# [Directions for this task]
Line by line, transcribe the data below exactly and pass over the images.

# [The data]

========================

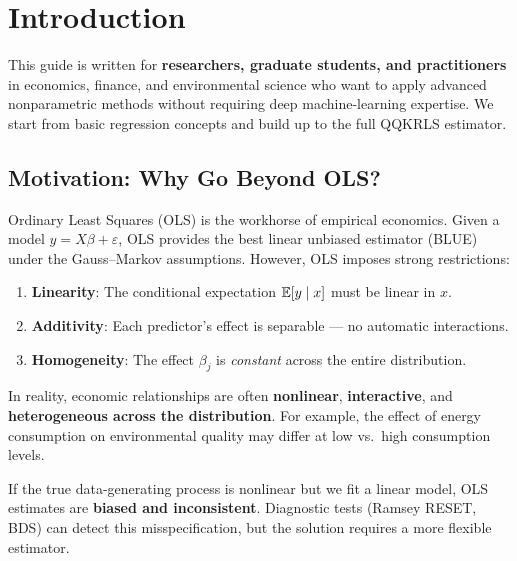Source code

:
\section{Introduction}

\begin{tipbox}
This guide is written for \textbf{researchers, graduate students, and practitioners} in economics, finance, and environmental science who want to apply advanced nonparametric methods without requiring deep machine-learning expertise. We start from basic regression concepts and build up to the full QQKRLS estimator.
\end{tipbox}

\subsection{Motivation: Why Go Beyond OLS?}

Ordinary Least Squares (OLS) is the workhorse of empirical economics. Given a model $y = X\beta + \varepsilon$, OLS provides the best linear unbiased estimator (BLUE) under the Gauss--Markov assumptions. However, OLS imposes strong restrictions:

\begin{enumerate}[label=\textcolor{primaryblue}{\arabic*.}]
\item \textbf{Linearity}: The conditional expectation $\E[y \mid x]$ must be linear in $x$.
\item \textbf{Additivity}: Each predictor's effect is separable --- no automatic interactions.
\item \textbf{Homogeneity}: The effect $\beta_j$ is \emph{constant} across the entire distribution.
\end{enumerate}

In reality, economic relationships are often \textbf{nonlinear}, \textbf{interactive}, and \textbf{heterogeneous across the distribution}. For example, the effect of energy consumption on environmental quality may differ at low vs.\ high consumption levels.

\begin{warningbox}
If the true data-generating process is nonlinear but we fit a linear model, OLS estimates are \textbf{biased and inconsistent}. Diagnostic tests (Ramsey RESET, BDS) can detect this misspecification, but the solution requires a more flexible estimator.
\end{warningbox}

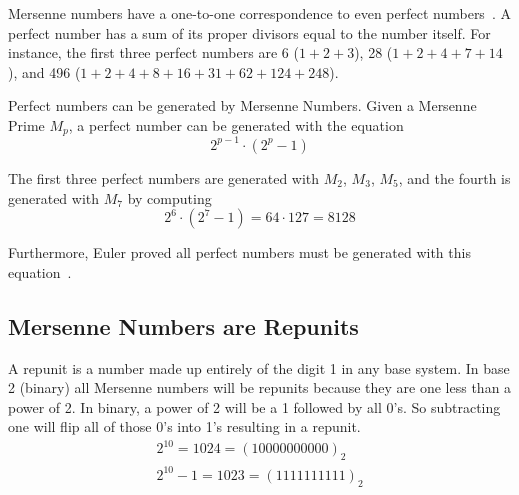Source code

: Mersenne numbers have a one-to-one correspondence to even perfect numbers~\cite{perfect}. A perfect number has
a sum of its proper divisors equal to the number itself. For instance, the first three perfect numbers
are 6 ($1 + 2 + 3$), 28 ($1 + 2 + 4 + 7 + 14$), and 496 ($1 + 2 + 4 + 8 + 16 + 31 + 62 + 124 + 248$).

Perfect numbers can be generated by Mersenne Numbers. Given a Mersenne Prime $M_p$, a perfect number can be
generated with the equation
\begin{equation}
\label{eqn:perfno}
2^{p-1}\cdot(2^p-1)
\end{equation}

The first three perfect numbers are generated with $M_2$, $M_3$, $M_5$, and the fourth is generated with $M_7$ by computing 
\[ 2^6\cdot(2^7-1) = 64\cdot127 = 8128 \]

Furthermore, Euler proved all perfect numbers must be generated with this equation~\cite{perfect}.

\subsection{Mersenne Numbers are Repunits}
A repunit is a number made up entirely of the digit 1 in any base system.  In base 2 (binary) all Mersenne numbers will be repunits because they are one less than a power of 2.  In binary, a power of 2 will be a 1 followed by all 0's.  So subtracting one will flip all of those 0's into 1's resulting in a repunit.
\begin{align*}
2^{10} = 1024 = (10000000000)_2\\
2^{10} - 1 = 1023 = (1111111111)_2
\end{align*}
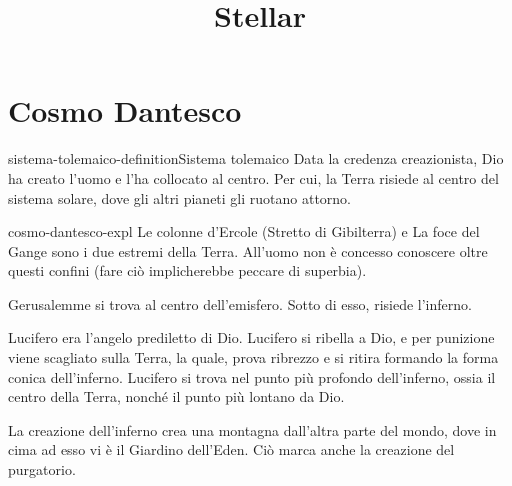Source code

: \documentclass[preview]{standalone}
\begin{document}
\title{Stellar}
\genpage

\section{Cosmo Dantesco}

\begin{snippetdefinition}{sistema-tolemaico-definition}{Sistema tolemaico}
    Data la credenza creazionista, Dio ha creato l'uomo e l'ha collocato al centro.
    Per cui, la Terra risiede al centro del sistema solare, dove gli altri pianeti gli ruotano attorno.
\end{snippetdefinition}

\begin{snippet}{cosmo-dantesco-expl}
    Le colonne d'Ercole (Stretto di Gibilterra) e La foce del Gange
    sono i due estremi della Terra. All'uomo non è concesso conoscere oltre questi confini
    (fare ciò implicherebbe peccare di superbia).
    
    Gerusalemme si trova al centro dell'emisfero. Sotto di esso, risiede l'inferno.
    
    Lucifero era l'angelo prediletto di Dio.
    Lucifero si ribella a Dio, e per punizione viene scagliato sulla Terra, la quale,
    prova ribrezzo e si ritira formando la forma conica dell'inferno. Lucifero si trova nel punto
    più profondo dell'inferno, ossia il centro della Terra, nonché il punto più lontano da Dio.
    
    La creazione dell'inferno crea una montagna dall'altra parte del mondo, dove in cima ad esso
    vi è il Giardino dell'Eden. Ciò marca anche la creazione del purgatorio.
\end{snippet}
\end{document}
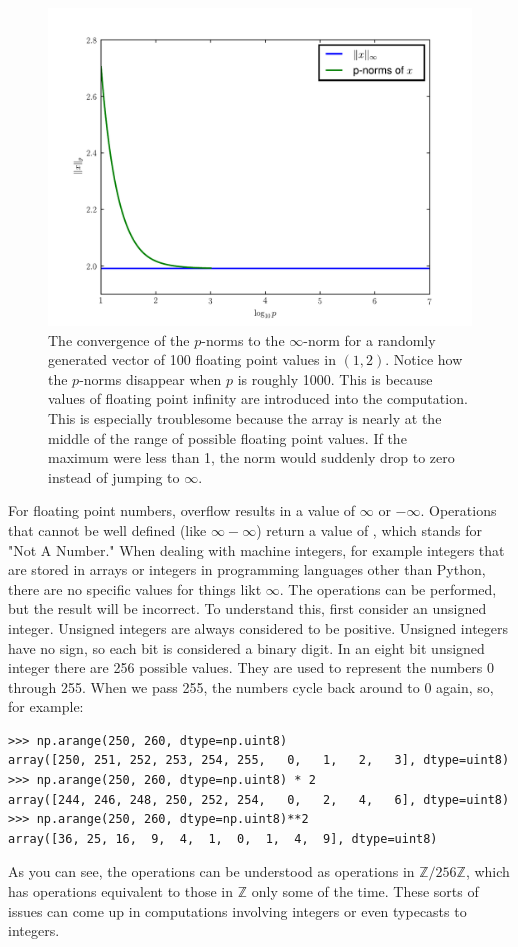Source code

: \begin{figure}
\includegraphics[width=\textwidth]{pnorm_convergence.pdf}
\caption{The convergence of the $p$-norms to the $\infty$-norm for a randomly generated vector of 100 floating point values in $(1,2)$.
Notice how the $p$-norms disappear when $p$ is roughly 1000.
This is because values of floating point infinity are introduced into the computation.
This is especially troublesome because the array is nearly at the middle of the range of possible floating point values.
If the maximum were less than 1, the norm would suddenly drop to zero instead of jumping to $\infty$.}
\label{pnorm_convergence}
\end{figure}

For floating point numbers, overflow results in a value of $\infty$ or $-\infty$.
Operations that cannot be well defined (like $\infty - \infty$) return a value of , which stands for "Not A Number."
When dealing with machine integers, for example integers that are stored in arrays or integers in programming languages other than Python, there are no specific values for things likt $\infty$.
The operations can be performed, but the result will be incorrect.
To understand this, first consider an unsigned integer.
Unsigned integers are always considered to be positive.
Unsigned integers have no sign, so each bit is considered a binary digit.
In an eight bit unsigned integer there are 256 possible values.
They are used to represent the numbers 0 through 255.
When we pass 255, the numbers cycle back around to 0 again, so, for example:
\begin{lstlisting}
>>> np.arange(250, 260, dtype=np.uint8)
array([250, 251, 252, 253, 254, 255,   0,   1,   2,   3], dtype=uint8)
>>> np.arange(250, 260, dtype=np.uint8) * 2
array([244, 246, 248, 250, 252, 254,   0,   2,   4,   6], dtype=uint8)
>>> np.arange(250, 260, dtype=np.uint8)**2
array([36, 25, 16,  9,  4,  1,  0,  1,  4,  9], dtype=uint8)
\end{lstlisting}
As you can see, the operations can be understood as operations in $\mathbb{Z} / 256 \mathbb{Z}$, which has operations equivalent to those in $\mathbb{Z}$ only some of the time.
These sorts of issues can come up in computations involving integers or even typecasts to integers.

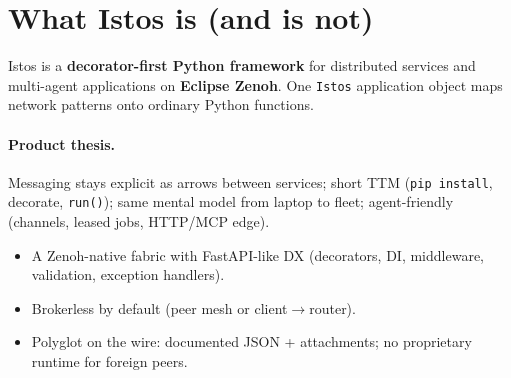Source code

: \documentclass[11pt,a4paper]{article}
\begin{document}
\begin{center}
\end{center}

\section{What Istos is (and is not)}

Istos is a \textbf{decorator-first Python framework} for distributed services and
multi-agent applications on \textbf{Eclipse Zenoh}. One \texttt{Istos} application
object maps network patterns onto ordinary Python functions.

\paragraph{Product thesis.} Messaging stays explicit as arrows between services;
short TTM (\texttt{pip install}, decorate, \texttt{run()}); same mental model from
laptop to fleet; agent-friendly (channels, leased jobs, HTTP/MCP edge).

\begin{okbox}[Istos is]
\begin{itemize}[leftmargin=*,itemsep=1pt]
  \item A Zenoh-native fabric with FastAPI-like DX (decorators, DI, middleware,
        validation, exception handlers).
  \item Brokerless by default (peer mesh or client$\to$router).
  \item Polyglot on the wire: documented JSON + attachments; no proprietary runtime
        for foreign peers.
\end{itemize}
\end{okbox}
\end{document}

========================

# [Answer section]
Source code

:
\section{Introduction}

\begin{tipbox}
This guide is written for \textbf{researchers, graduate students, and practitioners} in economics, finance, and environmental science who want to apply advanced nonparametric methods without requiring deep machine-learning expertise. We start from basic regression concepts and build up to the full QQKRLS estimator.
\end{tipbox}

\subsection{Motivation: Why Go Beyond OLS?}

Ordinary Least Squares (OLS) is the workhorse of empirical economics. Given a model $y = X\beta + \varepsilon$, OLS provides the best linear unbiased estimator (BLUE) under the Gauss--Markov assumptions. However, OLS imposes strong restrictions:

\begin{enumerate}[label=\textcolor{primaryblue}{\arabic*.}]
\item \textbf{Linearity}: The conditional expectation $\E[y \mid x]$ must be linear in $x$.
\item \textbf{Additivity}: Each predictor's effect is separable --- no automatic interactions.
\item \textbf{Homogeneity}: The effect $\beta_j$ is \emph{constant} across the entire distribution.
\end{enumerate}

In reality, economic relationships are often \textbf{nonlinear}, \textbf{interactive}, and \textbf{heterogeneous across the distribution}. For example, the effect of energy consumption on environmental quality may differ at low vs.\ high consumption levels.

\begin{warningbox}
If the true data-generating process is nonlinear but we fit a linear model, OLS estimates are \textbf{biased and inconsistent}. Diagnostic tests (Ramsey RESET, BDS) can detect this misspecification, but the solution requires a more flexible estimator.
\end{warningbox}

Source code

: Mersenne numbers have a one-to-one correspondence to even perfect numbers~\cite{perfect}. A perfect number has
a sum of its proper divisors equal to the number itself. For instance, the first three perfect numbers
are 6 ($1 + 2 + 3$), 28 ($1 + 2 + 4 + 7 + 14$), and 496 ($1 + 2 + 4 + 8 + 16 + 31 + 62 + 124 + 248$).

Perfect numbers can be generated by Mersenne Numbers. Given a Mersenne Prime $M_p$, a perfect number can be
generated with the equation
\begin{equation}
\label{eqn:perfno}
2^{p-1}\cdot(2^p-1)
\end{equation}

The first three perfect numbers are generated with $M_2$, $M_3$, $M_5$, and the fourth is generated with $M_7$ by computing 
\[ 2^6\cdot(2^7-1) = 64\cdot127 = 8128 \]

Furthermore, Euler proved all perfect numbers must be generated with this equation~\cite{perfect}.

\subsection{Mersenne Numbers are Repunits}
A repunit is a number made up entirely of the digit 1 in any base system.  In base 2 (binary) all Mersenne numbers will be repunits because they are one less than a power of 2.  In binary, a power of 2 will be a 1 followed by all 0's.  So subtracting one will flip all of those 0's into 1's resulting in a repunit.
\begin{align*}
2^{10} = 1024 = (10000000000)_2\\
2^{10} - 1 = 1023 = (1111111111)_2
\end{align*}
Source code

: \documentclass[preview]{standalone}
\begin{document}
\title{Stellar}
\genpage

\section{Cosmo Dantesco}

\begin{snippetdefinition}{sistema-tolemaico-definition}{Sistema tolemaico}
    Data la credenza creazionista, Dio ha creato l'uomo e l'ha collocato al centro.
    Per cui, la Terra risiede al centro del sistema solare, dove gli altri pianeti gli ruotano attorno.
\end{snippetdefinition}

\begin{snippet}{cosmo-dantesco-expl}
    Le colonne d'Ercole (Stretto di Gibilterra) e La foce del Gange
    sono i due estremi della Terra. All'uomo non è concesso conoscere oltre questi confini
    (fare ciò implicherebbe peccare di superbia).
    
    Gerusalemme si trova al centro dell'emisfero. Sotto di esso, risiede l'inferno.
    
    Lucifero era l'angelo prediletto di Dio.
    Lucifero si ribella a Dio, e per punizione viene scagliato sulla Terra, la quale,
    prova ribrezzo e si ritira formando la forma conica dell'inferno. Lucifero si trova nel punto
    più profondo dell'inferno, ossia il centro della Terra, nonché il punto più lontano da Dio.
    
    La creazione dell'inferno crea una montagna dall'altra parte del mondo, dove in cima ad esso
    vi è il Giardino dell'Eden. Ciò marca anche la creazione del purgatorio.
\end{snippet}
\end{document}
Source code

: \begin{figure}
\includegraphics[width=\textwidth]{pnorm_convergence.pdf}
\caption{The convergence of the $p$-norms to the $\infty$-norm for a randomly generated vector of 100 floating point values in $(1,2)$.
Notice how the $p$-norms disappear when $p$ is roughly 1000.
This is because values of floating point infinity are introduced into the computation.
This is especially troublesome because the array is nearly at the middle of the range of possible floating point values.
If the maximum were less than 1, the norm would suddenly drop to zero instead of jumping to $\infty$.}
\label{pnorm_convergence}
\end{figure}

For floating point numbers, overflow results in a value of $\infty$ or $-\infty$.
Operations that cannot be well defined (like $\infty - \infty$) return a value of , which stands for "Not A Number."
When dealing with machine integers, for example integers that are stored in arrays or integers in programming languages other than Python, there are no specific values for things likt $\infty$.
The operations can be performed, but the result will be incorrect.
To understand this, first consider an unsigned integer.
Unsigned integers are always considered to be positive.
Unsigned integers have no sign, so each bit is considered a binary digit.
In an eight bit unsigned integer there are 256 possible values.
They are used to represent the numbers 0 through 255.
When we pass 255, the numbers cycle back around to 0 again, so, for example:
\begin{lstlisting}
>>> np.arange(250, 260, dtype=np.uint8)
array([250, 251, 252, 253, 254, 255,   0,   1,   2,   3], dtype=uint8)
>>> np.arange(250, 260, dtype=np.uint8) * 2
array([244, 246, 248, 250, 252, 254,   0,   2,   4,   6], dtype=uint8)
>>> np.arange(250, 260, dtype=np.uint8)**2
array([36, 25, 16,  9,  4,  1,  0,  1,  4,  9], dtype=uint8)
\end{lstlisting}
As you can see, the operations can be understood as operations in $\mathbb{Z} / 256 \mathbb{Z}$, which has operations equivalent to those in $\mathbb{Z}$ only some of the time.
These sorts of issues can come up in computations involving integers or even typecasts to integers.

Source code

: \documentclass[11pt,a4paper]{article}
\begin{document}
\begin{center}
\end{center}

\section{What Istos is (and is not)}

Istos is a \textbf{decorator-first Python framework} for distributed services and
multi-agent applications on \textbf{Eclipse Zenoh}. One \texttt{Istos} application
object maps network patterns onto ordinary Python functions.

\paragraph{Product thesis.} Messaging stays explicit as arrows between services;
short TTM (\texttt{pip install}, decorate, \texttt{run()}); same mental model from
laptop to fleet; agent-friendly (channels, leased jobs, HTTP/MCP edge).

\begin{okbox}[Istos is]
\begin{itemize}[leftmargin=*,itemsep=1pt]
  \item A Zenoh-native fabric with FastAPI-like DX (decorators, DI, middleware,
        validation, exception handlers).
  \item Brokerless by default (peer mesh or client$\to$router).
  \item Polyglot on the wire: documented JSON + attachments; no proprietary runtime
        for foreign peers.
\end{itemize}
\end{okbox}
\end{document}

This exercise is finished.